Article Source: University of East Anglia
Abstract: Scientists have found molecular details of how different pathogenic bacteria survive the human immune response and cause infection. They have also identified the structure of NsrR, a bacterial protein that binds to DNA and helps in the bacterium’s resistance to nitric oxide (NO), which is produced during the initial immune response to infection.
In a new research carried out by Researchers at the University of East Anglia (UEA) and Institut de Biologie Structurale (CEA-CNRS-UGA), the structure of a bacterial protein NsrR which binds to DNA has been identified. According to researchers, the bacterial protein NsrR plays a significant role in the bacterium’s resistance to nitric oxide (NO), which is produced in the initial immune response to infection.
The research has helped researchers reveal molecular details of how pathogenic bacteria fight back against the human immune response to infection.
The scientists also report that the bacteria have evolved ways to detect and counter the effects of NO, a gas that can be toxic to living organisms.
The most common dedicated NO sensor in bacteria is the regulatory protein NsrR. Regulatory proteins bind to DNA and while doing so, they control whether particular genes are switched on or off.
The NsrR protein is also found to contain a specialised type of co-factor, called an iron-sulfur cluster which is an additional component of a protein required for its activity. This makes NsrR protein very fragile and reactive, which makes it hard to work with, but recent work in the Schools of Chemistry and Biology at UEA have provided important new information on how NsrR functions as a sensor of NO.
The group has now identified structures of the protein in its two principal forms — cluster-free and cluster-bound — revealing crucial differences that show the response of NsrR towards NO.
These structural changes show how NsrR switches between DNA-binding and non-binding forms, enabling it to regulate the switching on or off of the production of enzymes which combat NO.
According to Prof Nick Le Brun, the lead researcher at UEA, said: “NsrR belongs to an important but poorly understood family of regulators, members of which are involved in a wide range of essential cellular functions in bacteria.

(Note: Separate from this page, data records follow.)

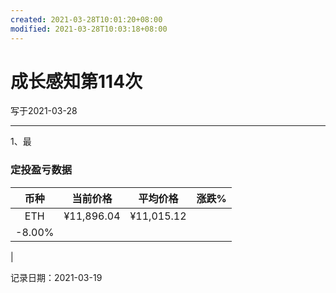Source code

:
 ```yaml
---
created: 2021-03-28T10:01:20+08:00
modified: 2021-03-28T10:03:18+08:00
---
```


# 成长感知第114次

写于2021-03-28

-----

1、最



### 定投盈亏数据

| 币种 | 当前价格 | 平均价格 |  涨跌%  |  
| :--: | :----------: | :----------: | :-----: |
| ETH  |  ¥11,896.04 |   ¥11,015.12 | -8.00% | 

记录日期：2021-03-19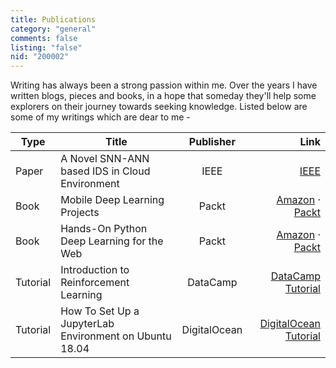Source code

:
 ```yaml
---
title: Publications
category: "general"
comments: false
listing: "false"
nid: "200002"
---
```


Writing has always been a strong passion within me. Over the years I have written blogs, pieces and books, in a hope that someday they\'ll help some explorers on their journey towards seeking knowledge. Listed below are some of my writings which are dear to me -

| Type | Title        | Publisher           | Link  |
| ---- | ------------- |:-------------:| -----:|
| Paper | A Novel SNN-ANN based IDS in Cloud Environment | IEEE | [IEEE](https://ieeexplore.ieee.org/document/9155705) |
| Book | Mobile Deep Learning Projects    | Packt | [Amazon](https://www.amazon.com/dp/B085RF4GDV) &middot; [Packt](https://www.packtpub.com/data/mobile-deep-learning-projects) |
| Book | Hands-On Python Deep Learning for the Web   | Packt | [Amazon](https://www.amazon.com/dp/B085472LNB) &middot; [Packt](https://www.packtpub.com/data/hands-on-python-deep-learning-for-web) |
| Tutorial | Introduction to Reinforcement Learning   | DataCamp | [DataCamp Tutorial](https://www.datacamp.com/community/tutorials/introduction-reinforcement-learning) |
| Tutorial | How To Set Up a JupyterLab Environment on Ubuntu 18.04 | DigitalOcean | [DigitalOcean Tutorial](https://www.digitalocean.com/community/tutorials/how-to-set-up-a-jupyterlab-environment-on-ubuntu-18-04) |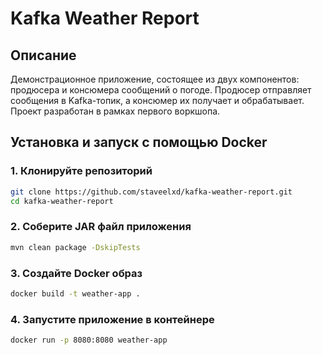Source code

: # Kafka Weather Report
## Описание 
Демонстрационное приложение, состоящее из двух компонентов: продюсера и консюмера сообщений о погоде. Продюсер отправляет сообщения в Kafka-топик, а консюмер их получает и обрабатывает. Проект разработан в рамках первого воркшопа.
## Установка и запуск с помощью Docker

### 1. Клонируйте репозиторий

```bash
git clone https://github.com/staveelxd/kafka-weather-report.git
cd kafka-weather-report
```
### 2. Соберите JAR файл приложения
```bash
mvn clean package -DskipTests
```
### 3. Создайте Docker образ
```bash
docker build -t weather-app .
```
### 4. Запустите приложение в контейнере
```bash
docker run -p 8080:8080 weather-app
```
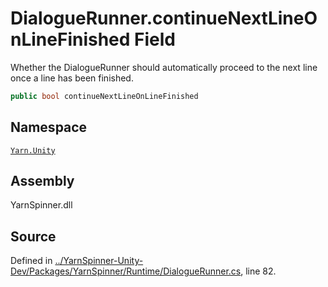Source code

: <!-- This file was generated by a tool. Do not edit this file by hand. -->

# DialogueRunner.continueNextLineOnLineFinished Field

Whether the DialogueRunner should automatically proceed to the
next line once a line has been finished.


```csharp
public bool continueNextLineOnLineFinished
```



## Namespace
[`Yarn.Unity`](/api/csharp/yarn.unity/README.md)

## Assembly
YarnSpinner.dll

## Source
Defined in [../YarnSpinner-Unity-Dev/Packages/YarnSpinner/Runtime/DialogueRunner.cs](https://github.com/YarnSpinnerTool/YarnSpinner-Unity//blob/develop/Runtime/DialogueRunner.cs#L82), line 82.
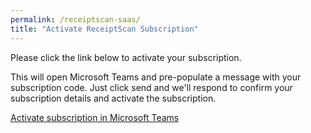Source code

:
 ```yaml
---
permalink: /receiptscan-saas/
title: "Activate ReceiptScan Subscription"
---
```


Please click the link below to activate your subscription.

This will open Microsoft Teams and pre-populate a message with your subscription code. Just click send and we'll respond to confirm your subscription details and activate the subscription.

<a id="deepLink" href="https://www.google.com">Activate subscription in Microsoft Teams</a>

<script>
  
    // get query param
    let token = (new URL(document.location)).searchParams.get('token');
    console.log(token);
    // create deep link 
    document.getElementById("deepLink").href = "https://teams.microsoft.com/l/chat/0/0?users=28:41916d44-5c3c-4224-a94e-4f8996c17ecb&message=" + encodeURIComponent("Please send us this message to activate your subscription. Subscription Token: |" + token + "|");

    //receiptScan prod https://teams.microsoft.com/l/chat/0/0?users=28:0f65bd5f-d2d5-4b06-81fe-0986232f0c8a

</script>
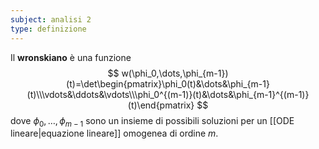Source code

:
 ```yaml
---
subject: analisi 2
type: definizione
---
```

Il **wronskiano** è una funzione
$$
w(\phi_0,\dots,\phi_{m-1})(t)=\det\begin{pmatrix}\phi_0(t)&\dots&\phi_{m-1}(t)\\\vdots&\ddots&\vdots\\\phi_0^{(m-1)}(t)&\dots&\phi_{m-1}^{(m-1)}(t)\end{pmatrix}
$$
dove $\phi_0,\dots,\phi_{m-1}$ sono un insieme di possibili soluzioni per un [[ODE lineare|equazione lineare]] omogenea di ordine $m$.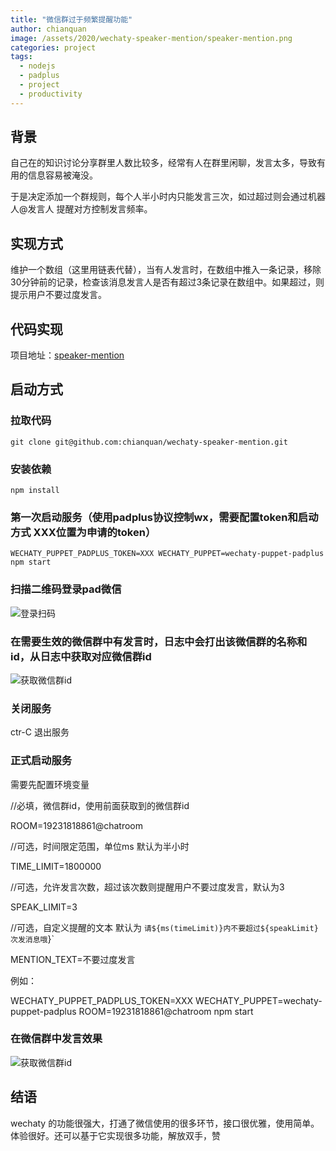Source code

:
 ```yaml
---
title: "微信群过于频繁提醒功能"
author: chianquan
image: /assets/2020/wechaty-speaker-mention/speaker-mention.png
categories: project
tags:
  - nodejs
  - padplus
  - project
  - productivity
---
```


## 背景

自己在的知识讨论分享群里人数比较多，经常有人在群里闲聊，发言太多，导致有用的信息容易被淹没。

于是决定添加一个群规则，每个人半小时内只能发言三次，如过超过则会通过机器人@发言人 提醒对方控制发言频率。

## 实现方式

维护一个数组（这里用链表代替），当有人发言时，在数组中推入一条记录，移除30分钟前的记录，检查该消息发言人是否有超过3条记录在数组中。如果超过，则提示用户不要过度发言。

## 代码实现

项目地址：[speaker-mention](https://github.com/chianquan/wechaty-speaker-mention)

## 启动方式

### 拉取代码

    git clone git@github.com:chianquan/wechaty-speaker-mention.git

### 安装依赖

    npm install

### 第一次启动服务（使用padplus协议控制wx，需要配置token和启动方式 XXX位置为申请的token）

    WECHATY_PUPPET_PADPLUS_TOKEN=XXX WECHATY_PUPPET=wechaty-puppet-padplus npm start

### 扫描二维码登录pad微信

  ![登录扫码](/assets/2020/wechaty-speaker-mention/speaker-mention-scan.png)

### 在需要生效的微信群中有发言时，日志中会打出该微信群的名称和id，从日志中获取对应微信群id

  ![获取微信群id](/assets/2020/wechaty-speaker-mention/speaker-mention-get-wxg-id.png)

### 关闭服务

  ctr-C 退出服务

### 正式启动服务

需要先配置环境变量

//必填，微信群id，使用前面获取到的微信群id

ROOM=19231818861@chatroom

//可选，时间限定范围，单位ms 默认为半小时

TIME_LIMIT=1800000

//可选，允许发言次数，超过该次数则提醒用户不要过度发言，默认为3

SPEAK_LIMIT=3

//可选，自定义提醒的文本 默认为 `请${ms(timeLimit)}内不要超过${speakLimit}次发消息哦`}`

MENTION_TEXT=不要过度发言  

例如：

  WECHATY_PUPPET_PADPLUS_TOKEN=XXX WECHATY_PUPPET=wechaty-puppet-padplus ROOM=19231818861@chatroom npm start

### 在微信群中发言效果

   ![获取微信群id](/assets/2020/wechaty-speaker-mention/speaker-mention-result.png)

## 结语

  wechaty 的功能很强大，打通了微信使用的很多环节，接口很优雅，使用简单。体验很好。还可以基于它实现很多功能，解放双手，赞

“Many of these regulators have been shown or are predicted to contain an iron-sulfur cluster, but our work provides the first example of a structure with the fragile cluster bound. It reveals the general mechanism by which these regulators respond to different signals.
“Furthermore, the structure reveals that the cluster is coordinated to the protein in a way that has not been observed before in biology.
“The process of how pathogens survive human immune responses is complex, and every step we take towards understanding it, the greater the possibility of developing intervention strategies that disable the response.”
The research has been published in a paper titled ‘Crystal structures of the NO sensor NsrR reveal how its iron-sulfur cluster modulates DNA binding’ in the journal Nature Communications.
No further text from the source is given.